We once again are talking about definitions.
Definitions are tricky. And possibly dodgy. And possibly squirrely. And I’m possibly not the best person to discuss this particular flavor of definition with you because I, personally, have a very hard time shoving the “trans women are women” bit of definition past my pedantry. By which I mean I’m probably a bigot, and am certainly a pedant, and there’s absolutely no part of my notion of definitions that says that somebody can change something’s definition by the mere act of declaring it so. To my brain, that just doesn’t work.
But we’re not talking about assholes like me. We’re explicitly talking about people who do definitionally accept that trans women are women. And, being a pedant regarding definitions as I am, I note that you can’t claim you’re talking about such people and then say that they don’t REALLY think trans women are women. That’s ain’t right, dude; pick a definition and stick to it.

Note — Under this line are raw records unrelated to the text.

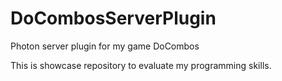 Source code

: # DoCombosServerPlugin
Photon server plugin for my game DoCombos

This is showcase repository to evaluate my programming skills.
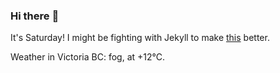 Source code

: ### Hi there :wave:

It's Saturday! I might be fighting with Jekyll to make [this](https://swissclubtoronto.ca) better.

Weather in Victoria BC: fog, at +12°C.
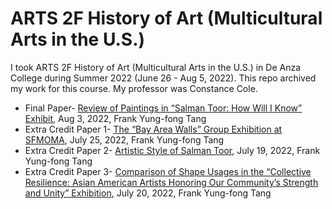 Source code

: # ARTS 2F History of Art (Multicultural Arts in the U.S.)
I took ARTS 2F History of Art (Multicultural Arts in the U.S.) in De Anza College during Summer 2022 (June 26 - Aug 5, 2022). This repo archived my work for this course.
My professor was Constance Cole.

* Final Paper- [Review of Paintings in “Salman Toor: How Will I Know” Exhibit](https://github.com/FrankYFTang/FrankYungFongTangArt/blob/main/ARTS2F/ARTS2F%20Final%20papers%20Salman%20Toor.pdf), Aug 3, 2022, Frank Yung-fong Tang
* Extra Credit Paper 1- [The “Bay Area Walls” Group Exhibition at SFMOMA](https://github.com/FrankYFTang/FrankYungFongTangArt/blob/main/ARTS2F/ARTS3F%20Extra%20Credit%201%20Assignment%20Group%20Exhibit.pdf), July 25, 2022, Frank Yung-fong Tang
* Extra Credit Paper 2- [Artistic Style of Salman Toor](https://github.com/FrankYFTang/FrankYungFongTangArt/blob/main/ARTS2F/ART2F%20Extra%20Credit%202%20-%20Artistic%20Style%20of%20Salman%20Toor%20update%20(2).pdf), July 19, 2022, Frank Yung-fong Tang
* Extra Credit Paper 3- [Comparison of Shape Usages in the “Collective Resilience: Asian American Artists Honoring Our Community’s Strength and Unity” Exhibition](https://github.com/FrankYFTang/FrankYungFongTangArt/blob/main/ARTS2F/Extra%20Credit%203%20Assignment-%20Analysis%20of%20Formal%20Element%20in%20Three%20Arts%20(3).pdf), July 20, 2022, Frank Yung-fong Tang
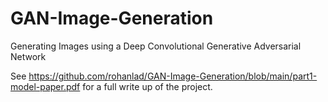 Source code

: # GAN-Image-Generation
Generating Images using a Deep Convolutional Generative Adversarial Network

See https://github.com/rohanlad/GAN-Image-Generation/blob/main/part1-model-paper.pdf for a full write up of the project.
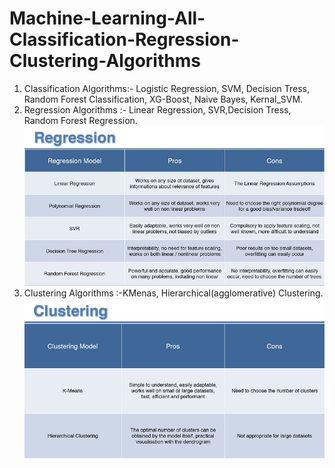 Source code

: # Machine-Learning-All-Classification-Regression-Clustering-Algorithms

1. Classification Algorithms:- Logistic Regression, SVM, Decision Tress, Random Forest Classification, XG-Boost, Naive Bayes, Kernal_SVM.
1. Regression Algorithms :- Linear Regression, SVR,Decision Tress, Random Forest Regression.<br/>
![image.png](https://github.com/ultimategarg/Machine-Learning-All-Classification-Regression-Clustering-Algorithms/blob/master/Regression/Regression.JPG)<br/>
1. Clustering Algorithms :-KMenas, Hierarchical(agglomerative) Clustering.<br/>
![images.png](https://github.com/ultimategarg/Machine-Learning-All-Classification-Regression-Clustering-Algorithms/blob/master/Clustering/Cluster.png)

Which means I dismiss that “woman, but not quite” by definition - so where does that leave us? It appears that you’re saying that a person who does accept that trans women are women can’t possibly be averse to dating all trans women. That seems like an unsupportable position to me.
Firstly I reject the notion that you have to refuse to accept trans women are women to be bigoted against them or simply unsettled because they deviate from your norm.
Also I reject your attempt to dismiss “wants babies” as reason to be averse to trans women just because it applies to more people than trans women. If I’m averse to women under the age of twenty, I’m also averse to people under the age of sixteen. Being a proper subset of an excluded group makes you an excluded group too.
For either of those reasons a person could be averse to dating a trans woman, despite accepting that they’re women, and could thus wish to be appraised of this information before it’s “too late” (whenever that is).